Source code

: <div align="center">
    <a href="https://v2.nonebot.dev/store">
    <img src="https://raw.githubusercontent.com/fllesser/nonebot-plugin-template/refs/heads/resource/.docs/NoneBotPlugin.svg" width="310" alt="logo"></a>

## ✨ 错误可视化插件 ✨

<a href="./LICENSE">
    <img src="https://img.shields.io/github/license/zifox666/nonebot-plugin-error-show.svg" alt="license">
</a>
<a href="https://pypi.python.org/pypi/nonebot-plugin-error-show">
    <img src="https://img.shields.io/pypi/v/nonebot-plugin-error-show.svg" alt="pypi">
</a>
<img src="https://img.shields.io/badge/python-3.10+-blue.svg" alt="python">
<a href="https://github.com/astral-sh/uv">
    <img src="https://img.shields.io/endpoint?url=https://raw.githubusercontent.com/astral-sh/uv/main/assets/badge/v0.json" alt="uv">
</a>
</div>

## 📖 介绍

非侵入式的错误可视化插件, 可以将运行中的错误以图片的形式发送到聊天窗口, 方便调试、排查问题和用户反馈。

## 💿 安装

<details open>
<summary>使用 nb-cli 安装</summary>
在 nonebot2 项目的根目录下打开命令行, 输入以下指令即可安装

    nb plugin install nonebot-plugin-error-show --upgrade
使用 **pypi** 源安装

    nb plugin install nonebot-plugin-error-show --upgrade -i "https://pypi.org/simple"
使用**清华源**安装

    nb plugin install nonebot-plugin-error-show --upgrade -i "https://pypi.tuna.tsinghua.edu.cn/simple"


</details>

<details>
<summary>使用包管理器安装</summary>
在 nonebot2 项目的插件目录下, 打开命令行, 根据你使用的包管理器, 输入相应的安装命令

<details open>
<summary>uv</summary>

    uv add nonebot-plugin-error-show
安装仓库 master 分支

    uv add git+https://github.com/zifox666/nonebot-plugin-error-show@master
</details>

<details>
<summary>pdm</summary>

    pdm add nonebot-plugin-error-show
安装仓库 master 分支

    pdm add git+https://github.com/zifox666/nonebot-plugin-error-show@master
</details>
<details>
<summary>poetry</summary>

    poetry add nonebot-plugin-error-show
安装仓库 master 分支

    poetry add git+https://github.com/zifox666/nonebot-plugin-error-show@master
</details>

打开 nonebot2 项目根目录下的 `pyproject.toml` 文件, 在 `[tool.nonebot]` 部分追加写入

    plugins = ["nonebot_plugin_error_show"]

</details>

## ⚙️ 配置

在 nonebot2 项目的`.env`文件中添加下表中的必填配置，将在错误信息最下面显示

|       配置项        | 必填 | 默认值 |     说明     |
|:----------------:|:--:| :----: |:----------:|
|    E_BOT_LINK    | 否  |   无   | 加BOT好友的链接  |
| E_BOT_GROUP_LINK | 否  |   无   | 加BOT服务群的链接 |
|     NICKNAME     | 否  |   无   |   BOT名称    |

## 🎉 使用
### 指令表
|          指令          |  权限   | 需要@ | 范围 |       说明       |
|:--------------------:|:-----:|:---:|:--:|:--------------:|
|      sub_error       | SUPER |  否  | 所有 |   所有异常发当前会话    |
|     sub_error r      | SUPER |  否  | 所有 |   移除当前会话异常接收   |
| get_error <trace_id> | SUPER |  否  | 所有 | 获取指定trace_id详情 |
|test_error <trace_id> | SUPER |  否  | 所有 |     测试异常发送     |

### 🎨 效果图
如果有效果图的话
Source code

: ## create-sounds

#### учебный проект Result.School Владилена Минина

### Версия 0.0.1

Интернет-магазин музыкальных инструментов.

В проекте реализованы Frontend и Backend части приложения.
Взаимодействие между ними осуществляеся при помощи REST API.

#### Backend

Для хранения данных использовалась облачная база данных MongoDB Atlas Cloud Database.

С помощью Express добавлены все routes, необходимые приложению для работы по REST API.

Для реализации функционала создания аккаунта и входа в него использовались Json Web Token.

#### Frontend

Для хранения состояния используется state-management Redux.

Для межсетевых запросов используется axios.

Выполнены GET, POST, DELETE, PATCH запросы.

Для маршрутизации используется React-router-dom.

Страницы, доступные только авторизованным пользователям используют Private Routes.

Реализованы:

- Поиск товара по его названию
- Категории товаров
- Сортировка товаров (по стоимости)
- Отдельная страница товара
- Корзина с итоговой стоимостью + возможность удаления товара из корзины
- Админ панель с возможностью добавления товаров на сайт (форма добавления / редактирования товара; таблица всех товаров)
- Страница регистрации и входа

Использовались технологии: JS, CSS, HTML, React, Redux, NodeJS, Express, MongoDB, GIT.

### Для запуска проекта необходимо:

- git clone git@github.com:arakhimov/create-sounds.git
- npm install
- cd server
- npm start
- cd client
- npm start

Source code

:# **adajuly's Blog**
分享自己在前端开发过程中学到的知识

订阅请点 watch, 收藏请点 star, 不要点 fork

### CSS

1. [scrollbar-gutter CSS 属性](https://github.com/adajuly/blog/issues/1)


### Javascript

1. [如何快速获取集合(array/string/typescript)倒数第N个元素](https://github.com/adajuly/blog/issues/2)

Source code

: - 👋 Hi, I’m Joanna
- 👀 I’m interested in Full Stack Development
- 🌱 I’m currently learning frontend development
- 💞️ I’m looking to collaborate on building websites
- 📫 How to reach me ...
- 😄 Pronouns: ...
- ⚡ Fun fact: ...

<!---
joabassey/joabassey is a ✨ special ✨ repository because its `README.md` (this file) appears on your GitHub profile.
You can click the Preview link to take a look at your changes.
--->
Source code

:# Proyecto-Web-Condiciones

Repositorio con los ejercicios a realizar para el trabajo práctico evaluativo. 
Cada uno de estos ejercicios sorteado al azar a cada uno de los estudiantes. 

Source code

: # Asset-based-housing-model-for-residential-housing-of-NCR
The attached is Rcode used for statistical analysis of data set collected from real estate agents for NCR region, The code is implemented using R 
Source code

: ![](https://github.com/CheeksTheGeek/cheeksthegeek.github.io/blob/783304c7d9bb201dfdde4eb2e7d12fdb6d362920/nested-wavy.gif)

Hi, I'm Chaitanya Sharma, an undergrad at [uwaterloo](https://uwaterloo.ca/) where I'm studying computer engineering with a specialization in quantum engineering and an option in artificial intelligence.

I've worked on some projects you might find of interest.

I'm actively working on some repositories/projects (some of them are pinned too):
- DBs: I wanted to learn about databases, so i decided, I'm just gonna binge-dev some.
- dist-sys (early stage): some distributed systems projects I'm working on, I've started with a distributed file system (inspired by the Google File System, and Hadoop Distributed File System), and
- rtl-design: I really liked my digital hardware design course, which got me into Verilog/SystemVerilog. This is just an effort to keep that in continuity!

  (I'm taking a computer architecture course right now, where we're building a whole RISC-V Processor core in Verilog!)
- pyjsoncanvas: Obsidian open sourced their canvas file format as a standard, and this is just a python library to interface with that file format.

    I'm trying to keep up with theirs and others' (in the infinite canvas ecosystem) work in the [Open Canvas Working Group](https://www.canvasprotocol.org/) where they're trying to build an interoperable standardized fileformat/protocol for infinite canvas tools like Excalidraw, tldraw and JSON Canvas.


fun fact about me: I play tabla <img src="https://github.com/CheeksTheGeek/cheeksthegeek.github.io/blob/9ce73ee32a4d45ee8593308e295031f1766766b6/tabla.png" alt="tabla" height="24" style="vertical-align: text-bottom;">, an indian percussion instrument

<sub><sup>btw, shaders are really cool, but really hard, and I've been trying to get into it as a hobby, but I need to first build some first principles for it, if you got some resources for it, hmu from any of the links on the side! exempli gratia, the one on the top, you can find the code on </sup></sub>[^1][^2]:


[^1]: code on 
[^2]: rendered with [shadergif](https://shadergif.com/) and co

* * *

(TASK DIRECTIONS):
Looking at the listing above, which lines hold "sounds"? Copy every such line.

(RESULT OF THIS EXERCISE):
: ## create-sounds
- git clone git@github.com:arakhimov/create-sounds.git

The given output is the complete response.